— MATERIAL PROVIDED —
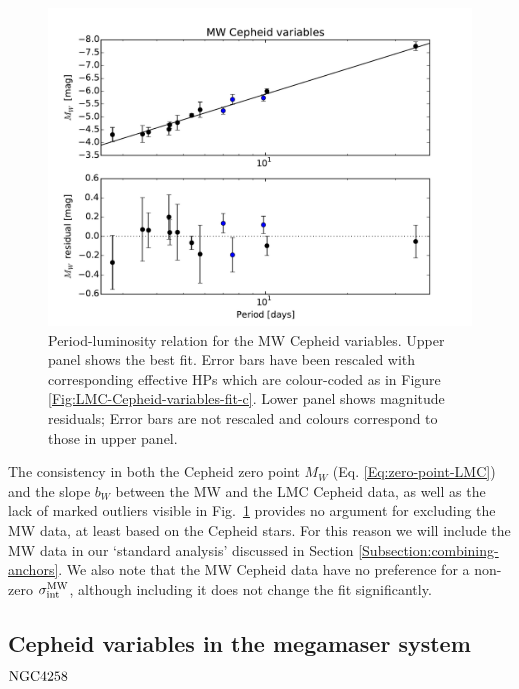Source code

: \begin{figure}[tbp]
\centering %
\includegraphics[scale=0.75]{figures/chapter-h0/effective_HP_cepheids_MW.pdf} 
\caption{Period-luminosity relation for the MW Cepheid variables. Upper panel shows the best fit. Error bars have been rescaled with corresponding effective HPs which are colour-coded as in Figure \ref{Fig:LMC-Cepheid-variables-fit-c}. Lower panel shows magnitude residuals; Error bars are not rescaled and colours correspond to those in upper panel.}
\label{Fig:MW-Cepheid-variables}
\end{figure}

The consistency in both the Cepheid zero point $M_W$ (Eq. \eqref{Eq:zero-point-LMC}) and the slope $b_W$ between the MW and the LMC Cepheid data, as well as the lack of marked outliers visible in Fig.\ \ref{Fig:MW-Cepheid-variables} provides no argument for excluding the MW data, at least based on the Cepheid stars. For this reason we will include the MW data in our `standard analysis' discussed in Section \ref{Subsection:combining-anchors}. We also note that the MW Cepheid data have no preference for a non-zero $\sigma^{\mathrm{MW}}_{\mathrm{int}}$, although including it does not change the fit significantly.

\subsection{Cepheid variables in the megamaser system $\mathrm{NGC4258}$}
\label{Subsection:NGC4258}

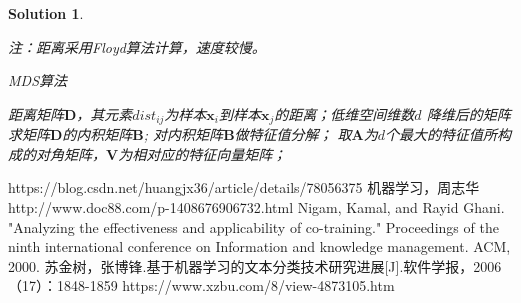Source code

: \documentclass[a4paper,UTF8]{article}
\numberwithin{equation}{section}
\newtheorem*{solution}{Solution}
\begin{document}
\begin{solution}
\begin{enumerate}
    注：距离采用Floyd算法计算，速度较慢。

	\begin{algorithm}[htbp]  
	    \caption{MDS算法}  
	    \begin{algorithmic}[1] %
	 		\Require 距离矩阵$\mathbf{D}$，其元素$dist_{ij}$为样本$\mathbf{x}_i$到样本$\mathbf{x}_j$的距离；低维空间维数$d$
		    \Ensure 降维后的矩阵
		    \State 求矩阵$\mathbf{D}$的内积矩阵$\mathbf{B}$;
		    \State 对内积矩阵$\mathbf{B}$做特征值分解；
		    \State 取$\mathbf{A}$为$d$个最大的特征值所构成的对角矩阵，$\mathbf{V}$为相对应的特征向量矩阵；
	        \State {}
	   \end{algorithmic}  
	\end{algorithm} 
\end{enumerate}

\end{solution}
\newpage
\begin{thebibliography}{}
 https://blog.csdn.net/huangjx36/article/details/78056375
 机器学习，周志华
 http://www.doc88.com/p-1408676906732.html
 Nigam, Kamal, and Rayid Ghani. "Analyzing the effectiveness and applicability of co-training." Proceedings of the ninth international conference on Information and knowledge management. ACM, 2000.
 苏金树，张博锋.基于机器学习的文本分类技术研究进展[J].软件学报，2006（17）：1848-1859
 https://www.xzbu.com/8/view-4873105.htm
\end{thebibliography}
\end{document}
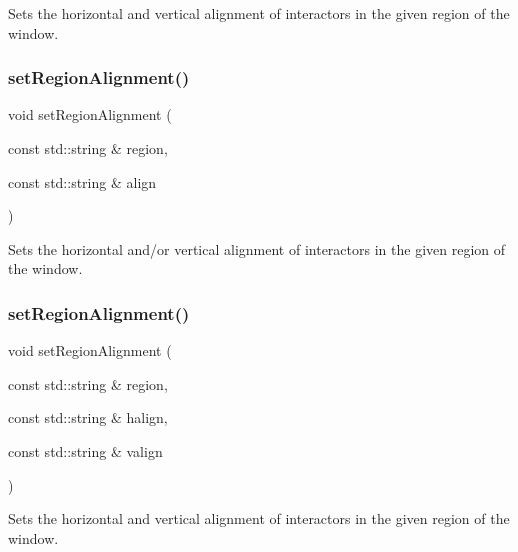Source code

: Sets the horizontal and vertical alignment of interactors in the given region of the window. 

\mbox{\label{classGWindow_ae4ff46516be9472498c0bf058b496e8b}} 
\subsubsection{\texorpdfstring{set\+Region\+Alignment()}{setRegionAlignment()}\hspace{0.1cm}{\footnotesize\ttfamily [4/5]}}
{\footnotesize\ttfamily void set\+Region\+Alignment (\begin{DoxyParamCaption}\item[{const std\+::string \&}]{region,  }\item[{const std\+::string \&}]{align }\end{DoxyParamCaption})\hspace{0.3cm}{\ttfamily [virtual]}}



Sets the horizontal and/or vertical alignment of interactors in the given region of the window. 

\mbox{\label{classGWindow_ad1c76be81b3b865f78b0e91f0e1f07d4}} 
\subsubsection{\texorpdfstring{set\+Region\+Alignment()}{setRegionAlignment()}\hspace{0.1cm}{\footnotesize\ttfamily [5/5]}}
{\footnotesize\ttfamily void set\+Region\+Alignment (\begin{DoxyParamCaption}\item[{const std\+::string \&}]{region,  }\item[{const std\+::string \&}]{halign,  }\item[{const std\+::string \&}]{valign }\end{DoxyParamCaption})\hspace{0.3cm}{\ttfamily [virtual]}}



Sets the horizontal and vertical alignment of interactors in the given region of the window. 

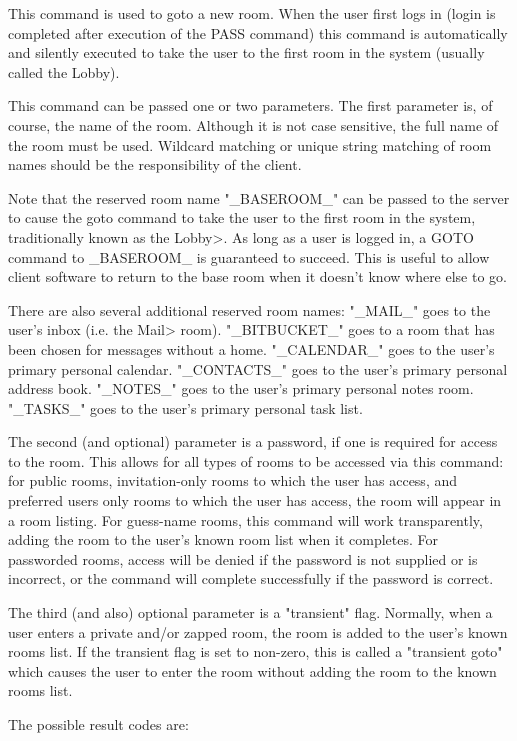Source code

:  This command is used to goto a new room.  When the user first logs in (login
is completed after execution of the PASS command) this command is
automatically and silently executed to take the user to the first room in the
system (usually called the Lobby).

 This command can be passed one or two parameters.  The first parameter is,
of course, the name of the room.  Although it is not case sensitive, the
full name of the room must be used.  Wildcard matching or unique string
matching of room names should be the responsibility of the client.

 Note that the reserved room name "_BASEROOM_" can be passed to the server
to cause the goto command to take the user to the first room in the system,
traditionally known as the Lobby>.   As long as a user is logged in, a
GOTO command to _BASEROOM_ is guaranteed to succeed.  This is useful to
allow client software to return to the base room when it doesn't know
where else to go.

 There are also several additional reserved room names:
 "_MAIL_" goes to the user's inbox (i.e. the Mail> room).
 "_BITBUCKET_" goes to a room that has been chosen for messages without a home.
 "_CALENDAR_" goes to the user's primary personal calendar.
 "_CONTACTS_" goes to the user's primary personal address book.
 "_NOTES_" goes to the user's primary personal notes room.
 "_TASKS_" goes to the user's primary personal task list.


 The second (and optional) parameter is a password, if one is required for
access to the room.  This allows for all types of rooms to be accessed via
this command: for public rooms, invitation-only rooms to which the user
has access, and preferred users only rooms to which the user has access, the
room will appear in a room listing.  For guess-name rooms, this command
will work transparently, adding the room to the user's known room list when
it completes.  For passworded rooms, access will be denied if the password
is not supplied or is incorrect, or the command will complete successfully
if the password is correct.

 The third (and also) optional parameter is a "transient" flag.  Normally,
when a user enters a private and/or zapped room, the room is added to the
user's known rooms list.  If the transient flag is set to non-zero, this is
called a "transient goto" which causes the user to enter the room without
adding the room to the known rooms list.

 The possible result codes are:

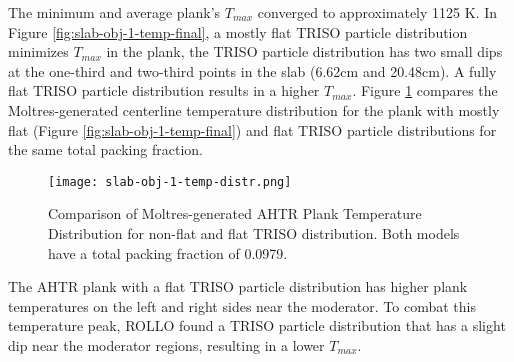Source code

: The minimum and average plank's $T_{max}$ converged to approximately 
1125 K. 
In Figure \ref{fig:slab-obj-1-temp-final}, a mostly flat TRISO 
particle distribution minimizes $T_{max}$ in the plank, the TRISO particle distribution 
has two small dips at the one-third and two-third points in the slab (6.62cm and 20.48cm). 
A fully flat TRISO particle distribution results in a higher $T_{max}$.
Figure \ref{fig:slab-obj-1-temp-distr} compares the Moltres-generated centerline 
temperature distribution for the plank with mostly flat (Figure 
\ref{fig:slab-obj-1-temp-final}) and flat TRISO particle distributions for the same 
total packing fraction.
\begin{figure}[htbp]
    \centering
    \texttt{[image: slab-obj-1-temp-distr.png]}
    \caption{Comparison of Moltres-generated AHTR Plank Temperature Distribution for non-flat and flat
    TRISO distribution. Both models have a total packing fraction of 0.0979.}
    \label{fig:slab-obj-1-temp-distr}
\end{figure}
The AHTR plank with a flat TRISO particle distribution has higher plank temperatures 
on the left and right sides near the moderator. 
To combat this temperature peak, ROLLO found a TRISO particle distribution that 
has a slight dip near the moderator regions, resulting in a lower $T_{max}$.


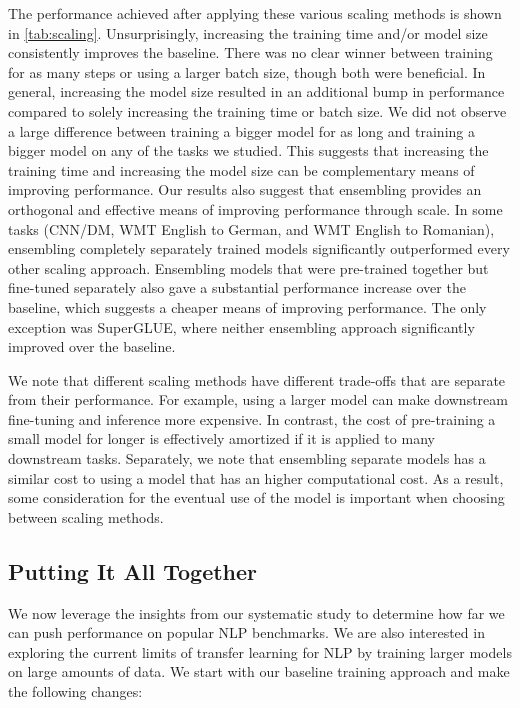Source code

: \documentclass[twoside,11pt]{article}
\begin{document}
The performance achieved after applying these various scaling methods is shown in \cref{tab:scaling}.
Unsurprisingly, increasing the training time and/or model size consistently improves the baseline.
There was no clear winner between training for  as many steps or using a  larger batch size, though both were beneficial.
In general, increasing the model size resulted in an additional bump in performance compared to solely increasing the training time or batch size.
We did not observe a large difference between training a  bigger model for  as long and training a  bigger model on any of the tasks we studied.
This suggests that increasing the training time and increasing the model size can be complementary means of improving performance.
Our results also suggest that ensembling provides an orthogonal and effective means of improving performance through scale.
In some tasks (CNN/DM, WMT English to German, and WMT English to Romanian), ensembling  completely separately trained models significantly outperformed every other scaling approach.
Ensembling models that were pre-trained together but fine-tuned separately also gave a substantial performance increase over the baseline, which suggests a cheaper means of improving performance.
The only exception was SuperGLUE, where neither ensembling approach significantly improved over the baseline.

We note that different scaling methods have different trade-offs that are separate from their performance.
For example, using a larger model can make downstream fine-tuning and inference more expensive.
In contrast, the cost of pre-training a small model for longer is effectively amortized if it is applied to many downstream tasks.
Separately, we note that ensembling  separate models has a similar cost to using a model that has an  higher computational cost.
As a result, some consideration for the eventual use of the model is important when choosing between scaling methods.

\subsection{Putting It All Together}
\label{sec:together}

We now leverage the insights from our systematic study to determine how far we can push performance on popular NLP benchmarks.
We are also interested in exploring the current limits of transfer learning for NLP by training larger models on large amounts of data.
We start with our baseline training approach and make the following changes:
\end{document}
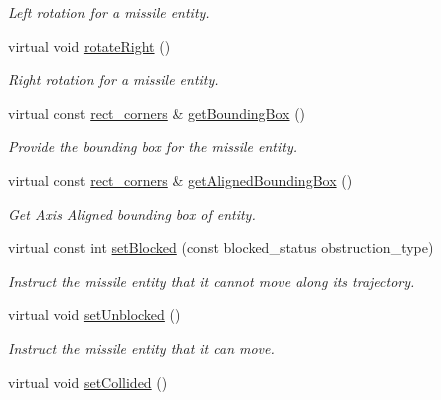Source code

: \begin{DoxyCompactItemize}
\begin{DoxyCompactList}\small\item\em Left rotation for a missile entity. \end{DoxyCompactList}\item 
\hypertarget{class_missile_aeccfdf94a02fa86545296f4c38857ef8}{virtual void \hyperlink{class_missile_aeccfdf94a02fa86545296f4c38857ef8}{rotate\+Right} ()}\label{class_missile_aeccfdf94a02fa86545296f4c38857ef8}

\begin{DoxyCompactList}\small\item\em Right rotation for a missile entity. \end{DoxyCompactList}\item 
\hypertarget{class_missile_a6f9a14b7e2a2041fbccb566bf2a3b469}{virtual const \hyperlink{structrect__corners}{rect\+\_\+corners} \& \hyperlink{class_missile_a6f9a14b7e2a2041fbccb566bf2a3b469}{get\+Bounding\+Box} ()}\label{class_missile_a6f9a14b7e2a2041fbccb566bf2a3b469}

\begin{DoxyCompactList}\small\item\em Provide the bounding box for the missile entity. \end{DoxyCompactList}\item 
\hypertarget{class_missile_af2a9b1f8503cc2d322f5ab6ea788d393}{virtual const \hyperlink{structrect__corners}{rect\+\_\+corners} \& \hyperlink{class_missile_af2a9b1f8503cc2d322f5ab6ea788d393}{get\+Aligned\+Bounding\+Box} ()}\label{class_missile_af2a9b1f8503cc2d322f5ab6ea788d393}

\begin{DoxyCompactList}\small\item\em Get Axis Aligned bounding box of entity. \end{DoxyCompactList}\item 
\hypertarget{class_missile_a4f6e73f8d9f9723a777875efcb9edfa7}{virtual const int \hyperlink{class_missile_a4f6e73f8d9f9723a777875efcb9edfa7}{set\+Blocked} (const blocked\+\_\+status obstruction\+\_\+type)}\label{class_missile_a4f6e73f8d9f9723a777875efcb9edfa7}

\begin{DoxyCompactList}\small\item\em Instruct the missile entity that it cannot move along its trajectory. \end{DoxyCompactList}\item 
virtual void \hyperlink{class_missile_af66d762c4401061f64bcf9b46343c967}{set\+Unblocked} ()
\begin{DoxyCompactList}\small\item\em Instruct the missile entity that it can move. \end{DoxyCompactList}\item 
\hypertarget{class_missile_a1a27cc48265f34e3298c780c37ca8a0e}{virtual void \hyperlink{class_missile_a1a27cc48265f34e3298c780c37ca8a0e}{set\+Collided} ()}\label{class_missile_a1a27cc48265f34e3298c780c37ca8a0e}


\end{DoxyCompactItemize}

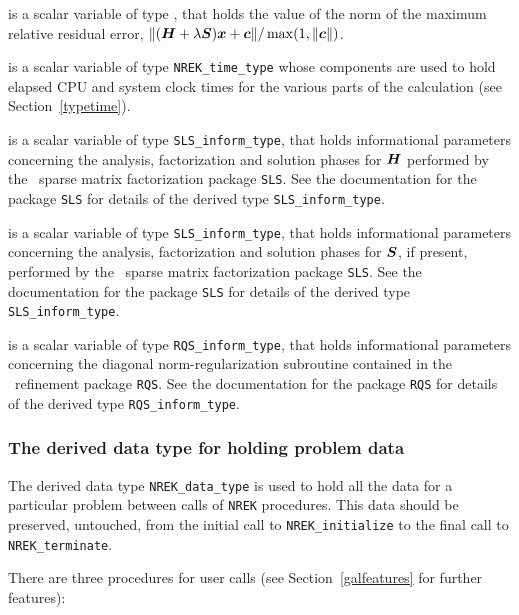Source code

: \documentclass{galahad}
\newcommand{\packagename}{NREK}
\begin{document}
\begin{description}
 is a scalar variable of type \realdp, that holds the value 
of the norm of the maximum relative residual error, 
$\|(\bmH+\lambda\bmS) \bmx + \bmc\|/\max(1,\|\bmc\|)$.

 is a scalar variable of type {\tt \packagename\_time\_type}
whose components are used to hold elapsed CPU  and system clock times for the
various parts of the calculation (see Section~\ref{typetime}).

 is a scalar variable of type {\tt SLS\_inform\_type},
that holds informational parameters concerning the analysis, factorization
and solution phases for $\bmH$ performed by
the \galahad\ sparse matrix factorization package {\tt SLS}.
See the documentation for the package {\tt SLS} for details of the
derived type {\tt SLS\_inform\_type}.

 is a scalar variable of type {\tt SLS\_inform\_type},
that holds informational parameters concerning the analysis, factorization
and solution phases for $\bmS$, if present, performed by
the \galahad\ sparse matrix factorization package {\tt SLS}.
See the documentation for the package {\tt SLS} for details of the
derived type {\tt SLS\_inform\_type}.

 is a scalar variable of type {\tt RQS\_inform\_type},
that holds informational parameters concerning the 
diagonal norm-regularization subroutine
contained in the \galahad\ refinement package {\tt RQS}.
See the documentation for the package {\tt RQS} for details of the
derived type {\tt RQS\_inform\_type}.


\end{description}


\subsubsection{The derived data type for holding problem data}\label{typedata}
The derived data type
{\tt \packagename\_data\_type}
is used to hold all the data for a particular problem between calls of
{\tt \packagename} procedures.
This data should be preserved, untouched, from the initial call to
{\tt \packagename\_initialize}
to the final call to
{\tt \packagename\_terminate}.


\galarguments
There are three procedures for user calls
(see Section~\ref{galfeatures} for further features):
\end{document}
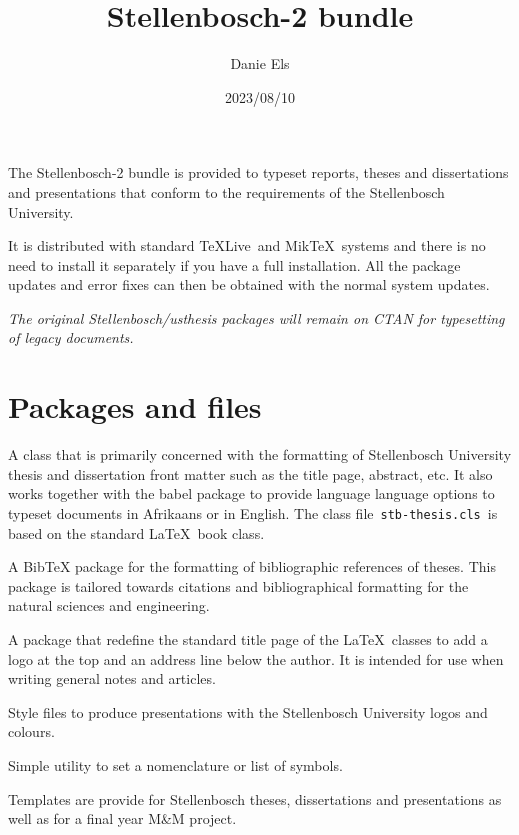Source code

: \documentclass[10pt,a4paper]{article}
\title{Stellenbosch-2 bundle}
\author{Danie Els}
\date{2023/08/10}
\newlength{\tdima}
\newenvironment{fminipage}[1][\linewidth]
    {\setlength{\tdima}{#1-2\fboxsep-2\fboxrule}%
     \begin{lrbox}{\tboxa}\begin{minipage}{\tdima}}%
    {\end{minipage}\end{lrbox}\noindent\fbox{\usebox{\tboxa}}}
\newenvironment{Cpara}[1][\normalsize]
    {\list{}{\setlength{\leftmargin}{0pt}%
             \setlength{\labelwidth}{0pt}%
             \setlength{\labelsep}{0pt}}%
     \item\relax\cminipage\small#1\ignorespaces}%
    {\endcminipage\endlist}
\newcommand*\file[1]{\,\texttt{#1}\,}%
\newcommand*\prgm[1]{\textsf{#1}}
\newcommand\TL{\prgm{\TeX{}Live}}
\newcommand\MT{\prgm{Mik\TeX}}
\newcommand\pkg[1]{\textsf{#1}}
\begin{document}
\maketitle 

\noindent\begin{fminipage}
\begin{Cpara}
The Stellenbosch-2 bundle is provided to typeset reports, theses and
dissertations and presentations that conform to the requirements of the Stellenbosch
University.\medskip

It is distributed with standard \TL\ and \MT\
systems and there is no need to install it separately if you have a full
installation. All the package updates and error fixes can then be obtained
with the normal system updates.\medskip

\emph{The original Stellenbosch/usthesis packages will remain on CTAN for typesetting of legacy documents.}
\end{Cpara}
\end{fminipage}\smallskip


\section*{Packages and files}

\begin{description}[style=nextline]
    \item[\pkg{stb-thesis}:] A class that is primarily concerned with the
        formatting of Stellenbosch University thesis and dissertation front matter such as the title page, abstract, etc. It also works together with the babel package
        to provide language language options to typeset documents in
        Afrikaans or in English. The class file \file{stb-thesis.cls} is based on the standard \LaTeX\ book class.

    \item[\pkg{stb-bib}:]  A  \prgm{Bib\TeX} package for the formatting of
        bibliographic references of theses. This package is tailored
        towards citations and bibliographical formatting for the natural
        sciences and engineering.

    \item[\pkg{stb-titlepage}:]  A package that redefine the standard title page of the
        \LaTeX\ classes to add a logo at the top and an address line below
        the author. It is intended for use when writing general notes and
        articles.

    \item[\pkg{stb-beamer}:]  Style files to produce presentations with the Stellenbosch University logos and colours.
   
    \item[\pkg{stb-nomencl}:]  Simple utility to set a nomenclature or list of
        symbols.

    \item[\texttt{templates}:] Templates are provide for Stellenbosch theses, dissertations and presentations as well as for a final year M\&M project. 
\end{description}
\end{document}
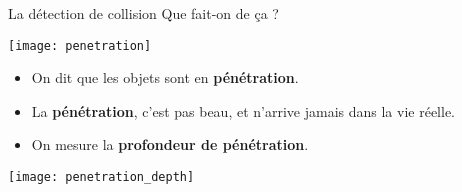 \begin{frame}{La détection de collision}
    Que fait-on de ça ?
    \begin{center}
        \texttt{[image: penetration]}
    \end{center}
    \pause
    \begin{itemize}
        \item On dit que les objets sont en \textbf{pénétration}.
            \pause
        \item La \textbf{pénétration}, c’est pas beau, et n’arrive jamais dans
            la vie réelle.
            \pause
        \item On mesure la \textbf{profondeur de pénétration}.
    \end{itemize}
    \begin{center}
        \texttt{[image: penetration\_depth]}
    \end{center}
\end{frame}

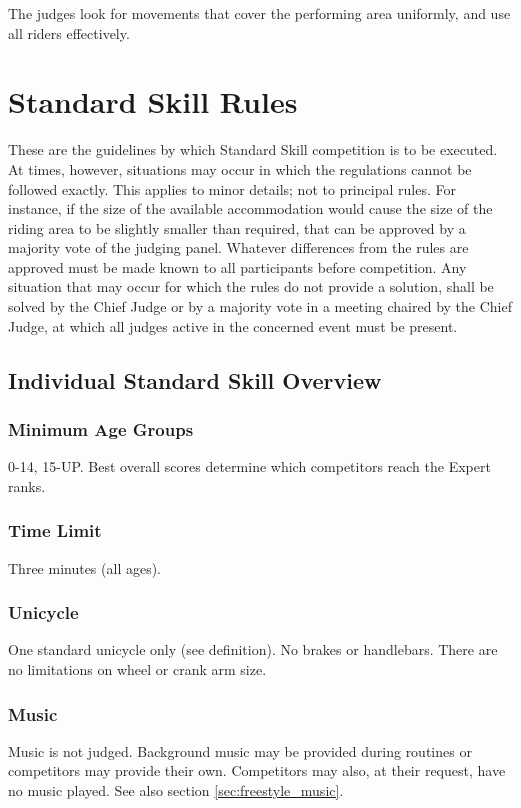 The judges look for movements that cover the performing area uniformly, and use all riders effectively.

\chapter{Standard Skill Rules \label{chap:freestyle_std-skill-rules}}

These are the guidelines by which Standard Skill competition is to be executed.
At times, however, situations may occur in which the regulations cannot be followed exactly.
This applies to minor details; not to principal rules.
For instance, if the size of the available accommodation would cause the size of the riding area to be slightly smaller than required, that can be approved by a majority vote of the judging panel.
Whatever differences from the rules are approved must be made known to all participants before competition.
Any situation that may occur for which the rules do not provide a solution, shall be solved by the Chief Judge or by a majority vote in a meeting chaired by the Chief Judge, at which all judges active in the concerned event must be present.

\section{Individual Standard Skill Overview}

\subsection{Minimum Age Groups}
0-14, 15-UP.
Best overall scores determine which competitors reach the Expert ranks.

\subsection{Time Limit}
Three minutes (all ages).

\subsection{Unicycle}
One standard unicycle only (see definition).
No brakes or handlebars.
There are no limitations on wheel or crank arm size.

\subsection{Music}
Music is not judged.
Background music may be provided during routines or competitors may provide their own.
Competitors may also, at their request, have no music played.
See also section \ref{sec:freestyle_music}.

— PROBLEM REQUIREMENTS —
Each line of the entries above that has the word "particle" is to be copied.

— EXPECTED ANSWER —
particle distribution minimizes $T_{max}$ in the plank, the TRISO particle distribution 
A fully flat TRISO particle distribution results in a higher $T_{max}$.
\ref{fig:slab-obj-1-temp-final}) and flat TRISO particle distributions for the same 
The AHTR plank with a flat TRISO particle distribution has higher plank temperatures 
To combat this temperature peak, ROLLO found a TRISO particle distribution that 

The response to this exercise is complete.